There's a corner lot deep in the heart of New Orleans' Seventh Ward that looks and smells like a freshly mowed front lawn. It's where neighbors, mostly men, mostly middle-aged, have met for years to toss horseshoes, catch up and enjoy a beer or two in the sweltering Southern sunshine. They care for a flock of wild chickens and cheer on young kids playing football.
Empty lots in New Orleans are hardly unusual. Especially since Hurricane Katrina, they've come to pepper the city, a depressing reminder of the storm's devastation. Many of them are trashed, overgrown and — too often — magnets for crime. But the corner of North Roman and Columbus is different.
"If you're the first one [out in the lot], you know in about five minutes, someone's going to come outside and join you," says Renald Edwards, a big, barrel-chested guy known, for some reason, as Dinky. "We keep the lot straight, cut the grass."
Most of the guys on the lot were born and grew up in one of the neatly kept single-story houses in shades of white and beige (also known as "double shotgun camelbacks") that line this working-class block. Their irregular gatherings initially didn't mean much to the new residents — many of them young and white — trickling into the neighborhood. Then came Katrina, the storm that changed everything.
Rachel Breunlin was a high school teacher who lived near the lot but never really noticed the guys until she made it back, after being evacuated. In the new book Cornerstones, which she helped edit, Breunlin writes:
Most of our neighbors weren't home yet and I felt this desperation for signs that the blocks would fill with families again. ... After a few weeks, I started to see a group of older men hanging on Roman and Columbus. I introduced myself and realized this corner had a real presence.
Breunlin attributes that presence to a neighbor, Terry Joseph, who raised five kids in his house next to the lot. Their neighborhood took it as a sign of recovery when, soon after the storm, Joseph went outside and started barbecuing. Breunlin went on to co-found a group called The Neighborhood Story Project that empowers New Orleanians to document their communities in books. She dedicated a chapter to the lot.
Over the following months, I'd often end up there with a Heineken in my hand talking about the struggles of rebuilding. For a while, I thought everyone was there because of the trauma of the storm, and the irregular schedules we were all keeping while trying to get things back together. It soon became clear that Terry had been hosting for years and that I'd just been too busy before Katrina to really notice.
The lot became a point of community pride. In the wake of the storm, it brought neighbors together, people previously separated by race, age and class. It helped them become friends, even family.

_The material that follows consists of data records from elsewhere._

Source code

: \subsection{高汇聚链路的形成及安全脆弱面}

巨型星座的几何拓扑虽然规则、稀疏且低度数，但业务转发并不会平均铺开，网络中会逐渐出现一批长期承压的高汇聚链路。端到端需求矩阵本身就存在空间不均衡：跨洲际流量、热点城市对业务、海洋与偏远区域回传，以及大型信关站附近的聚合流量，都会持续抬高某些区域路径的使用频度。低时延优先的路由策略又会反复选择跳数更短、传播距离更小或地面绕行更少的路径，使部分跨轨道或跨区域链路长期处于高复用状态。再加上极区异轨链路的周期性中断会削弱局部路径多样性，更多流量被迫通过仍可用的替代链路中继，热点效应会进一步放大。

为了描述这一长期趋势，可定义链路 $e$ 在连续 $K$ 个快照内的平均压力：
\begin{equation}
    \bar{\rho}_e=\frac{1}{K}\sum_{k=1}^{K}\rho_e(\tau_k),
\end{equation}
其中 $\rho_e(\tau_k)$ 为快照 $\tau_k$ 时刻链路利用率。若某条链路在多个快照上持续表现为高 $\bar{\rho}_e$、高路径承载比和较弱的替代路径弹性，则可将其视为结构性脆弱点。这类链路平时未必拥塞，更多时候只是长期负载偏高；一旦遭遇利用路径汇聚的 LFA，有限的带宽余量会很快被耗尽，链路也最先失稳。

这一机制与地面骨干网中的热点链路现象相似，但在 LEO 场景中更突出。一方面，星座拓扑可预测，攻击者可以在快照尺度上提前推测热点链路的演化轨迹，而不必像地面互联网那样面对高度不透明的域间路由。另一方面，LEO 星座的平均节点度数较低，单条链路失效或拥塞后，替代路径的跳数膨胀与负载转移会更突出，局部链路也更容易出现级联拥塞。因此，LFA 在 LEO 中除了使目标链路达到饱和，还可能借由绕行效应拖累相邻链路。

"That gang on the corner is lifesavers," says 78-year-old lifetime resident Evie Antoine. "I swear, you holler one time, you get five to help you. They're good people. That's people, baby."
The lot is private property. It belongs to Pat O'Brien, a cheerful woman who moved to the neighborhood in 1969 and lives in a beautifully renovated Creole Cottage a few blocks away. O'Brien demolished a blighted old apartment building that had been standing on the lot, initially to create a community garden.
"But instead it evolved into something of its own," she says. "It's a very nice community gathering spot."
What if developers came knocking? Would she sell the lot? O'Brien shakes her head, laughing.
"If we have an oil well, I'll put up a rig," she declares. "Otherwise, no. It will stand as a community endeavor."